21  Conférence  d’ouverture  du  Prof.  D.  Peraya  «  Education  et  technologie  :  un  couple  infernal  ?  »,  première  édition  des  «  Rendez-­‐‑vous  

  Synthèse

Dans ce chapitre, nous avons analysé trois perspectives didactiques : la perspective actionnelle, la perspective interculturelle et la perspective technologique, que nous considérons toutes très pertinentes pour fournir une vision complète de l’évolution didactique en LC2 aujourd’hui.

La perspective actionnelle met en évidence le rôle social de l’apprenant dans une situation d’acquisition/apprentissage des LC2 la plus authentique possible. Apprendre une langue étrangère ne se réduit pas à simuler une situation quelconque, mais au contraire cette langue doit pouvoir être utilisée dans la vie sociale. C’est dans les interactions avec les autres que les apprenants co-construisent leurs connaissances et développent un ensemble de compétences. Pour les enseignants, il est important de concevoir un ensemble de tâches authentiques qui relèvent du contexte social des apprenants et que les apprenants réalisent dans leurs interactions avec les autres.

L’idée que la culture est indissociable de l’enseignement-apprentissage des langues prévaut largement dans le monde. La perspective interculturelle nous fournit des guides sur le contenu et le mode d'enseignement de la culture, et permet d'insister sur les étapes permettant de développer des compétences interculturelles. La prise de conscience interculturelle exige que les enseignants créent des tâches ou des environnements appropriés pour que les apprenants puissent avoir le plus d’expériences directes possibles avec les langues-cultures cibles enseignées, dans ou hors de la classe.

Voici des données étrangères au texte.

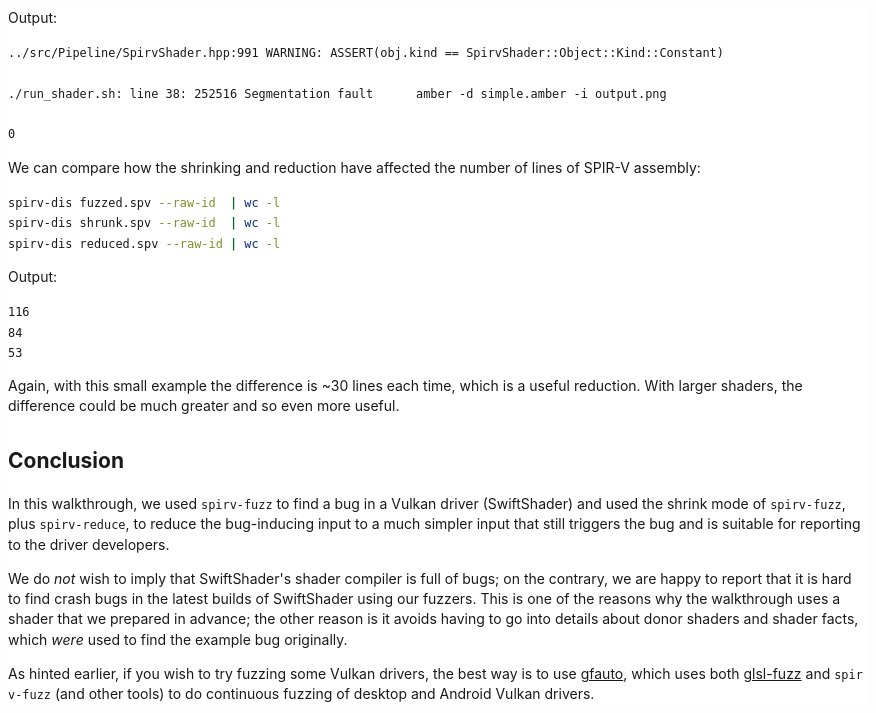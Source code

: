 Output:

```
../src/Pipeline/SpirvShader.hpp:991 WARNING: ASSERT(obj.kind == SpirvShader::Object::Kind::Constant)

./run_shader.sh: line 38: 252516 Segmentation fault      amber -d simple.amber -i output.png

0
```

We can compare how the shrinking and reduction have affected the
number of lines of SPIR-V assembly:

```bash
spirv-dis fuzzed.spv --raw-id  | wc -l
spirv-dis shrunk.spv --raw-id  | wc -l
spirv-dis reduced.spv --raw-id | wc -l
```

Output:

```
116
84
53
```

Again, with this small example the difference is ~30 lines each time,
which is a useful reduction.
With larger shaders, the difference could be much greater
and so even more useful.

## Conclusion

In this walkthrough,
we used `spirv-fuzz` to find a bug in a Vulkan driver (SwiftShader)
and used the shrink mode of `spirv-fuzz`,
plus `spirv-reduce`, to reduce
the bug-inducing input to
a much simpler input that still triggers the bug
and is suitable for reporting to the driver developers.

We do _not_ wish to imply that SwiftShader's shader compiler
is full of bugs; on the contrary,
we are happy to report that it is
hard to find crash bugs in the latest builds of SwiftShader using our fuzzers.
This is one of the reasons why the walkthrough uses a shader that we prepared in advance;
the other reason is it avoids having to go into details about
donor shaders and shader facts,
which _were_ used to find the example bug originally.

As hinted earlier,
if you wish to try fuzzing some Vulkan drivers,
the best way is to
use [gfauto](https://github.com/google/graphicsfuzz/tree/master/gfauto#gfauto),
which uses both [glsl-fuzz](https://github.com/google/graphicsfuzz#glsl-fuzz) and `spirv-fuzz` (and other tools) to do continuous fuzzing of
desktop and Android Vulkan drivers.

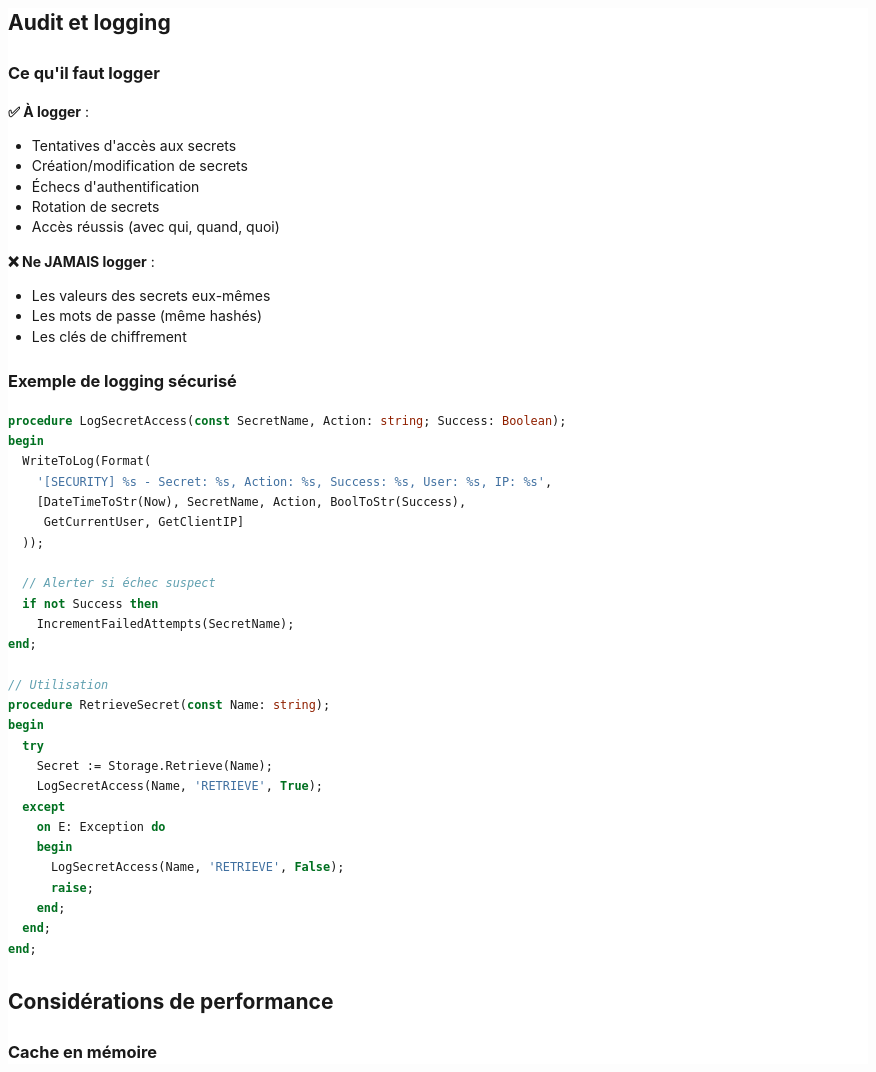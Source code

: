 ## Audit et logging

### Ce qu'il faut logger

**✅ À logger** :
- Tentatives d'accès aux secrets
- Création/modification de secrets
- Échecs d'authentification
- Rotation de secrets
- Accès réussis (avec qui, quand, quoi)

**❌ Ne JAMAIS logger** :
- Les valeurs des secrets eux-mêmes
- Les mots de passe (même hashés)
- Les clés de chiffrement

### Exemple de logging sécurisé

```pascal
procedure LogSecretAccess(const SecretName, Action: string; Success: Boolean);
begin
  WriteToLog(Format(
    '[SECURITY] %s - Secret: %s, Action: %s, Success: %s, User: %s, IP: %s',
    [DateTimeToStr(Now), SecretName, Action, BoolToStr(Success),
     GetCurrentUser, GetClientIP]
  ));

  // Alerter si échec suspect
  if not Success then
    IncrementFailedAttempts(SecretName);
end;

// Utilisation
procedure RetrieveSecret(const Name: string);
begin
  try
    Secret := Storage.Retrieve(Name);
    LogSecretAccess(Name, 'RETRIEVE', True);
  except
    on E: Exception do
    begin
      LogSecretAccess(Name, 'RETRIEVE', False);
      raise;
    end;
  end;
end;
```

## Considérations de performance

### Cache en mémoire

La perspective technologique nous permet d’exploiter le potentiel des TIC dans l’enseignement-apprentissage des LC2 pour augmenter et diversifier l’exposition (input) à la langue-culture cible. Cependant, l’intégration des TIC dans la didactique des langues-cultures dépend non seulement de la réflexion techno-pédagogique des enseignants, mais aussi de l'effort et du soutien des institutions en faveur de la normalisation des TIC dans l’éducation en général.

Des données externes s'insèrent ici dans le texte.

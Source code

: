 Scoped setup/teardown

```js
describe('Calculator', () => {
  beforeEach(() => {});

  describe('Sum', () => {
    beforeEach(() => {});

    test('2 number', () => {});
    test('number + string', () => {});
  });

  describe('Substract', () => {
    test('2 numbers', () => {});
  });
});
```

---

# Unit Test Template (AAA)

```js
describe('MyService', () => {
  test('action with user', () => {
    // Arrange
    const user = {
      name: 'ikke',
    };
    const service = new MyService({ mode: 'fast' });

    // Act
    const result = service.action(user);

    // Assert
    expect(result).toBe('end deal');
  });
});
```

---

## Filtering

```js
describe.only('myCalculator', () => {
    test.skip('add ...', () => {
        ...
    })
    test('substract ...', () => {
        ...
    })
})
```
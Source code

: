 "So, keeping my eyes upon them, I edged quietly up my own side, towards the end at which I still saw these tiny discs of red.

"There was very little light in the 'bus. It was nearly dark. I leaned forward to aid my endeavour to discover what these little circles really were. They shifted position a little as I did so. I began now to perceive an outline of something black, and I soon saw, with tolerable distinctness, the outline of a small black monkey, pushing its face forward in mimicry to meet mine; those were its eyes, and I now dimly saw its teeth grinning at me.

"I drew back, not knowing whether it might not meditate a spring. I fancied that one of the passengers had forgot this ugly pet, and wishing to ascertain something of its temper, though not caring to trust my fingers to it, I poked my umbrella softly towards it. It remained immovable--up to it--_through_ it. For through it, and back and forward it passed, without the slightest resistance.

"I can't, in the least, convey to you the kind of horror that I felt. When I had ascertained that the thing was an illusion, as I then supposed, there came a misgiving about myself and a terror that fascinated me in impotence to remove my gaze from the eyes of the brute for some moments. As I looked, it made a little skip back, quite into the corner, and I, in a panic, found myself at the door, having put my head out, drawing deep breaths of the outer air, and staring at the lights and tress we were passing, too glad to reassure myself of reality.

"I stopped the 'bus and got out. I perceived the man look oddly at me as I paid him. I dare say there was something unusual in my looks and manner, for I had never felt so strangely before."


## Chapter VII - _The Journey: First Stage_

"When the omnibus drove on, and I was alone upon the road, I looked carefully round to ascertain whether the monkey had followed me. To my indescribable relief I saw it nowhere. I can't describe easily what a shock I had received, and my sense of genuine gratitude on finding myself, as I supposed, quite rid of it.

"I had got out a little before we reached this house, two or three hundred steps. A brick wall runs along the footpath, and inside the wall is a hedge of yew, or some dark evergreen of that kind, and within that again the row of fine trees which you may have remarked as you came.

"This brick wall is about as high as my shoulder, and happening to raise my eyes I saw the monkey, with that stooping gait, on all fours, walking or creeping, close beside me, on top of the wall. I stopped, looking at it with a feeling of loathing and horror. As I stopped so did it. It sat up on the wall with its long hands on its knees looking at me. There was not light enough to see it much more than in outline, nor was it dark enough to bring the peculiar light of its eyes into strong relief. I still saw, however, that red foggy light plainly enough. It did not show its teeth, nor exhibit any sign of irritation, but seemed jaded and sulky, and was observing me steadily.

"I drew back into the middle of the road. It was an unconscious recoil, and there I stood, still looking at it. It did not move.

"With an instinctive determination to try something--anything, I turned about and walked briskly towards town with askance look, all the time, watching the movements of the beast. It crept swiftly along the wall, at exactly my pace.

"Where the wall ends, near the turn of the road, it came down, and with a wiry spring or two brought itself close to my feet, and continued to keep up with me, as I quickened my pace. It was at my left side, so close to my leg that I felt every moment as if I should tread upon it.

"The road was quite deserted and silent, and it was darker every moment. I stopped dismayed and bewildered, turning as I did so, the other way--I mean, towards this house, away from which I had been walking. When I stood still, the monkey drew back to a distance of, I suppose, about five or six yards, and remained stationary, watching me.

L’approche interculturelle exige des expériences pédagogiques pour mettre en contact les apprenants avec les langues-cultures cibles à travers les TIC, comme dans les projets d’interaction exolingue en ligne. Les outils Web 2.0, notamment les blogs, les réseaux sociaux, etc. donnent aux étudiants une possibilité de vivre une expérience culturelle en communiquant avec des natifs.

L’interaction exolingue en ligne met en évidence le rôle d’« acteur social » de l’apprenant en créant un environnement institutionnalisé pour que les interlocuteurs puissent co-construire leurs connaissances et compétences en s'échangeant leurs langues et cultures respectives. Les technologies donnent une certaine liberté aux apprenants tout en restant dans le cadre d’une formation fermée, ce qui offre la possibilité de lier l’apprentissage programmé et l’apprentissage non programmé.

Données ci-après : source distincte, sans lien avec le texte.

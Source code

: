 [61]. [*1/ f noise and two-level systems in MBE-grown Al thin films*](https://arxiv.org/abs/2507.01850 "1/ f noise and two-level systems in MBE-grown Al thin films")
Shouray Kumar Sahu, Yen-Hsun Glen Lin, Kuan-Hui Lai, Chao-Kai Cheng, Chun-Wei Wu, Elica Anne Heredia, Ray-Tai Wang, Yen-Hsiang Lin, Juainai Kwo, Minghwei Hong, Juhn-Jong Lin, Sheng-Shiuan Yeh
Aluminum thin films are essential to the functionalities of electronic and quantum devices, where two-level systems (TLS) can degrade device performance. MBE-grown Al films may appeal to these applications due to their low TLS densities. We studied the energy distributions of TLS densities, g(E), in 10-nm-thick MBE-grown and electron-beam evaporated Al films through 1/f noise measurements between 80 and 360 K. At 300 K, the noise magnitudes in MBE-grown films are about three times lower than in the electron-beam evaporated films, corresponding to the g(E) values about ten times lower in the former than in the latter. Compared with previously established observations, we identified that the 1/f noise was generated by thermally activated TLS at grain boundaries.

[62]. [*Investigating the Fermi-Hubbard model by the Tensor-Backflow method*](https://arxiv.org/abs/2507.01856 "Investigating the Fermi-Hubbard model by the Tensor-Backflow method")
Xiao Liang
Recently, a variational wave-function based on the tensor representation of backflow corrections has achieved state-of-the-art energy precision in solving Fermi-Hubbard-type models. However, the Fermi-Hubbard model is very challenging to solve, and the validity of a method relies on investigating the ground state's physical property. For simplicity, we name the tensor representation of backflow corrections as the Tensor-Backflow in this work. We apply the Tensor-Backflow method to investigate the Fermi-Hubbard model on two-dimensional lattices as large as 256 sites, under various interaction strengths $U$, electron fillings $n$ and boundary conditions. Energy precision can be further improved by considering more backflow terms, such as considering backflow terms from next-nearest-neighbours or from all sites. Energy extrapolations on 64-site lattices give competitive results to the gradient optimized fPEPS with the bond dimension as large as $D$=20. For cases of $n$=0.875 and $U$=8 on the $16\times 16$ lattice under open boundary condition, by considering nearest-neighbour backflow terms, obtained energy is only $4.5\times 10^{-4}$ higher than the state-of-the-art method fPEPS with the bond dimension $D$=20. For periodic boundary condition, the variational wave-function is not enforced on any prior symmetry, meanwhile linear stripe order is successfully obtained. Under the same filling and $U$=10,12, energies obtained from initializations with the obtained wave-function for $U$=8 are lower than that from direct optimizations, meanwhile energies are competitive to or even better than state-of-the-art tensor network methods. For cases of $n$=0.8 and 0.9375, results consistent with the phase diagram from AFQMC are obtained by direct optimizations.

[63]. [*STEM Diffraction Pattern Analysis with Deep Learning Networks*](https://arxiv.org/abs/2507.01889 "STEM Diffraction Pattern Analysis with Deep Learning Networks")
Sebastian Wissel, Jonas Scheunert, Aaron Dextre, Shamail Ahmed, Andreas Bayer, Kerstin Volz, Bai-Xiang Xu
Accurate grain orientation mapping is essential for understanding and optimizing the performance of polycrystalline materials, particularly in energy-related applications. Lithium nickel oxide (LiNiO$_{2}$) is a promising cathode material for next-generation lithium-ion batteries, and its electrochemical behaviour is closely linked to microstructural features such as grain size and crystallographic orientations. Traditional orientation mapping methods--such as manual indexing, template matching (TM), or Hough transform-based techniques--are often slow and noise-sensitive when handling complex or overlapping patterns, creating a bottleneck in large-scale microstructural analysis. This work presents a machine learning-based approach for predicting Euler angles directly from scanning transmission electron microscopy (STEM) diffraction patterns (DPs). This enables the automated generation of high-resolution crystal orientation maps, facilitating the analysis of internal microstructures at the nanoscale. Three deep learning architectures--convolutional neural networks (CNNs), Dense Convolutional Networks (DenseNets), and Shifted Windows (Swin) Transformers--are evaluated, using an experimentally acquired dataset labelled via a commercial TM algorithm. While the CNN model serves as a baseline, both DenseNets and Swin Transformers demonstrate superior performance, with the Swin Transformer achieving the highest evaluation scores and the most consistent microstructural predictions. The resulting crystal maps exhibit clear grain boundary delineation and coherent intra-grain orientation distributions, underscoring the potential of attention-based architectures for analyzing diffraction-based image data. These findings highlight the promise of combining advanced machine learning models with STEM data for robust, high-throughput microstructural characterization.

La transition entre les milieux alloglotte et homoglotte, formel et informel, ouvre la possibilité d’effectuer des tâches actionnelles. Les TIC exigent de nouvelles stratégies d’apprentissage et de communication. Un certain nombre de questions demeurent : comment concevoir les tâches pour que l’apprentissage se réalise à travers cette rencontre, comment trouver un pont entre les objectifs pédagogiques et les potentialités des TIC, comment faire vivre une réelle expérience interculturelle ?

Pour terminer notre réflexion, nous citons ici Schneider et al. : « il ne suffit pas de placer les sujets dans des situations de construction et de collaboration pour qu’un apprentissage efficace ait lieu. En règle générale l’enseignant doit mettre en place des scénarios structurés pour obtenir ce résultat. Il doit chercher un équilibre harmonieux entre la liberté nécessaire au développement intellectuel et certains principes de guidage. D’un côté, il faut favoriser un véritable engagement dans un projet et les confrontations d’idées (donc traiter un apprenant comme un « petit chercheur ») et de l’autre il faut structurer et soutenir les activités et exercer un certain contrôle » (Schneider et al. 2003 : 4).